Segment Start: Material to process
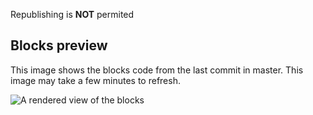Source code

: Republishing is **NOT** permited 

## Blocks preview

This image shows the blocks code from the last commit in master.
This image may take a few minutes to refresh.

![A rendered view of the blocks](https://github.com/g0ld-e/assesment/raw/master/.github/makecode/blocks.png)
Segment End: Material to process
## Work order:
Repeat the records above verbatim. Include none of the pictures.

## Result for this exercise:
Source code

: Republishing is **NOT** permited 

## Blocks preview

This image shows the blocks code from the last commit in master.
This image may take a few minutes to refresh.

![A rendered view of the blocks](https://github.com/g0ld-e/assesment/raw/master/.github/makecode/blocks.png)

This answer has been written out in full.